# WORK REQUIRED
Could you write out all of the data again, word for word?

# SUPPLIED INFORMATION
========================================================================
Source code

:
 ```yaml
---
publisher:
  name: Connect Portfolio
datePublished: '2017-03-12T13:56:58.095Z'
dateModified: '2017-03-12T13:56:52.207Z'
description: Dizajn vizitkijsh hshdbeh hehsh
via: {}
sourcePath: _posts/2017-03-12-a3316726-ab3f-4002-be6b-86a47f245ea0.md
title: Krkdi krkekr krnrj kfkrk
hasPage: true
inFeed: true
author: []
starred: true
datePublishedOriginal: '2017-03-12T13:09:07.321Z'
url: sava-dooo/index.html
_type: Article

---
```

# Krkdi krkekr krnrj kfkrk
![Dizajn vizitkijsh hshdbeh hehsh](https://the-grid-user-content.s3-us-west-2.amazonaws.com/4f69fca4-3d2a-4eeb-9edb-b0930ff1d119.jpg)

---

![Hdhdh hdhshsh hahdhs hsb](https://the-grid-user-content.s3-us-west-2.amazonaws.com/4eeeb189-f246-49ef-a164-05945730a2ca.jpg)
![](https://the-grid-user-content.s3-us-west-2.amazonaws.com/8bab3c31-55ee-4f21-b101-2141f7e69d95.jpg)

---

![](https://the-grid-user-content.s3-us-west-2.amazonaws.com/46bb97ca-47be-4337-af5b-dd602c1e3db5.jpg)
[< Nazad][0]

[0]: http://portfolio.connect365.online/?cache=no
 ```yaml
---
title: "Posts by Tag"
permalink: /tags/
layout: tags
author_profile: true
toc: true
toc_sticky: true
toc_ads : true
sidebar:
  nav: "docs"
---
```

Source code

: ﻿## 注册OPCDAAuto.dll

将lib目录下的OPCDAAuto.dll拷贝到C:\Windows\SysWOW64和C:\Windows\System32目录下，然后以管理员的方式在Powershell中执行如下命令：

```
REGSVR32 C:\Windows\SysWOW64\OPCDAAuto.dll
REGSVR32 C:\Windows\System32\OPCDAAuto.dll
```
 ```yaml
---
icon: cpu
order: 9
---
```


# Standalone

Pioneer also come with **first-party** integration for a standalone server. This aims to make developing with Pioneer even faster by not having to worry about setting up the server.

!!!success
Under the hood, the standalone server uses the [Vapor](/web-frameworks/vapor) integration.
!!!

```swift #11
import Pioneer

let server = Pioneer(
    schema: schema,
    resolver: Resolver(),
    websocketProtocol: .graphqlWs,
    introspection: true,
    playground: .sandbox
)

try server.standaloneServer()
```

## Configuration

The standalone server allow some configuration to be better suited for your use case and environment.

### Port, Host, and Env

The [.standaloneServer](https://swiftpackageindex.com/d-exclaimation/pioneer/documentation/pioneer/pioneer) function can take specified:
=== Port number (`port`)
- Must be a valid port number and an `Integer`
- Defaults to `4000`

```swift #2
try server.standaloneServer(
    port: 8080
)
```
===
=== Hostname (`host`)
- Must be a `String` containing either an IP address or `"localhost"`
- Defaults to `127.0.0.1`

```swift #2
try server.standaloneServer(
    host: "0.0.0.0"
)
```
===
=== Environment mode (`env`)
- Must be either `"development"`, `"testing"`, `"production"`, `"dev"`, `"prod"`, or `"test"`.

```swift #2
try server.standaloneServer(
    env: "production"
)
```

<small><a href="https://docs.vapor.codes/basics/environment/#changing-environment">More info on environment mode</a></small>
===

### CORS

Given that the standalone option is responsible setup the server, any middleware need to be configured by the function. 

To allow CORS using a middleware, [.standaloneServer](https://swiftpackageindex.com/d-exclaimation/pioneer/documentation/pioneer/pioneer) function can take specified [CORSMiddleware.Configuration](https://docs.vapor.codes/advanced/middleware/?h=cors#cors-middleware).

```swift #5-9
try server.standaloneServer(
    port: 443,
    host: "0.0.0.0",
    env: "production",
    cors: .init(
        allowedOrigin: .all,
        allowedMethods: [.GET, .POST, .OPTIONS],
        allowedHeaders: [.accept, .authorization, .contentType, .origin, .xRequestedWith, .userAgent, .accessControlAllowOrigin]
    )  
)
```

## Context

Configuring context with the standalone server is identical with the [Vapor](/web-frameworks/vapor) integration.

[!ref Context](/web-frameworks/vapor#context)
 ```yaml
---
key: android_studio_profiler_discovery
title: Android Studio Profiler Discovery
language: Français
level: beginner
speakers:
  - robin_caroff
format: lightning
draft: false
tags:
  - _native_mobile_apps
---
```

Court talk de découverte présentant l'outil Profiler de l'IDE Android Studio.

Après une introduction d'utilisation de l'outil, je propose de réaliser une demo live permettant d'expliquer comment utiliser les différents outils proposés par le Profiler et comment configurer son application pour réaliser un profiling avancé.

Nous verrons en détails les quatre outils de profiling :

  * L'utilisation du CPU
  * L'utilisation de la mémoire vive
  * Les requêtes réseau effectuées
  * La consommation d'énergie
========================================================================
# ANSWER SECTION
Source code

:
 ```yaml
---
publisher:
  name: Connect Portfolio
datePublished: '2017-03-12T13:56:58.095Z'
dateModified: '2017-03-12T13:56:52.207Z'
description: Dizajn vizitkijsh hshdbeh hehsh
via: {}
sourcePath: _posts/2017-03-12-a3316726-ab3f-4002-be6b-86a47f245ea0.md
title: Krkdi krkekr krnrj kfkrk
hasPage: true
inFeed: true
author: []
starred: true
datePublishedOriginal: '2017-03-12T13:09:07.321Z'
url: sava-dooo/index.html
_type: Article

---
```

# Krkdi krkekr krnrj kfkrk
![Dizajn vizitkijsh hshdbeh hehsh](https://the-grid-user-content.s3-us-west-2.amazonaws.com/4f69fca4-3d2a-4eeb-9edb-b0930ff1d119.jpg)

---

![Hdhdh hdhshsh hahdhs hsb](https://the-grid-user-content.s3-us-west-2.amazonaws.com/4eeeb189-f246-49ef-a164-05945730a2ca.jpg)
![](https://the-grid-user-content.s3-us-west-2.amazonaws.com/8bab3c31-55ee-4f21-b101-2141f7e69d95.jpg)

---

![](https://the-grid-user-content.s3-us-west-2.amazonaws.com/46bb97ca-47be-4337-af5b-dd602c1e3db5.jpg)
[< Nazad][0]

[0]: http://portfolio.connect365.online/?cache=no
 ```yaml
---
title: "Posts by Tag"
permalink: /tags/
layout: tags
author_profile: true
toc: true
toc_sticky: true
toc_ads : true
sidebar:
  nav: "docs"
---
```

Source code

: ﻿## 注册OPCDAAuto.dll

将lib目录下的OPCDAAuto.dll拷贝到C:\Windows\SysWOW64和C:\Windows\System32目录下，然后以管理员的方式在Powershell中执行如下命令：

```
REGSVR32 C:\Windows\SysWOW64\OPCDAAuto.dll
REGSVR32 C:\Windows\System32\OPCDAAuto.dll
```
 ```yaml
---
icon: cpu
order: 9
---
```


# Standalone

Pioneer also come with **first-party** integration for a standalone server. This aims to make developing with Pioneer even faster by not having to worry about setting up the server.

!!!success
Under the hood, the standalone server uses the [Vapor](/web-frameworks/vapor) integration.
!!!

```swift #11
import Pioneer

let server = Pioneer(
    schema: schema,
    resolver: Resolver(),
    websocketProtocol: .graphqlWs,
    introspection: true,
    playground: .sandbox
)

try server.standaloneServer()
```

## Configuration

The standalone server allow some configuration to be better suited for your use case and environment.

### Port, Host, and Env

The [.standaloneServer](https://swiftpackageindex.com/d-exclaimation/pioneer/documentation/pioneer/pioneer) function can take specified:
=== Port number (`port`)
- Must be a valid port number and an `Integer`
- Defaults to `4000`

```swift #2
try server.standaloneServer(
    port: 8080
)
```
===
=== Hostname (`host`)
- Must be a `String` containing either an IP address or `"localhost"`
- Defaults to `127.0.0.1`

```swift #2
try server.standaloneServer(
    host: "0.0.0.0"
)
```
===
=== Environment mode (`env`)
- Must be either `"development"`, `"testing"`, `"production"`, `"dev"`, `"prod"`, or `"test"`.

```swift #2
try server.standaloneServer(
    env: "production"
)
```

<small><a href="https://docs.vapor.codes/basics/environment/#changing-environment">More info on environment mode</a></small>
===

### CORS

Given that the standalone option is responsible setup the server, any middleware need to be configured by the function. 

To allow CORS using a middleware, [.standaloneServer](https://swiftpackageindex.com/d-exclaimation/pioneer/documentation/pioneer/pioneer) function can take specified [CORSMiddleware.Configuration](https://docs.vapor.codes/advanced/middleware/?h=cors#cors-middleware).

```swift #5-9
try server.standaloneServer(
    port: 443,
    host: "0.0.0.0",
    env: "production",
    cors: .init(
        allowedOrigin: .all,
        allowedMethods: [.GET, .POST, .OPTIONS],
        allowedHeaders: [.accept, .authorization, .contentType, .origin, .xRequestedWith, .userAgent, .accessControlAllowOrigin]
    )  
)
```

## Context

Configuring context with the standalone server is identical with the [Vapor](/web-frameworks/vapor) integration.

[!ref Context](/web-frameworks/vapor#context)
 ```yaml
---
key: android_studio_profiler_discovery
title: Android Studio Profiler Discovery
language: Français
level: beginner
speakers:
  - robin_caroff
format: lightning
draft: false
tags:
  - _native_mobile_apps
---
```

Court talk de découverte présentant l'outil Profiler de l'IDE Android Studio.

Après une introduction d'utilisation de l'outil, je propose de réaliser une demo live permettant d'expliquer comment utiliser les différents outils proposés par le Profiler et comment configurer son application pour réaliser un profiling avancé.

Nous verrons en détails les quatre outils de profiling :

  * L'utilisation du CPU
  * L'utilisation de la mémoire vive
  * Les requêtes réseau effectuées
  * La consommation d'énergie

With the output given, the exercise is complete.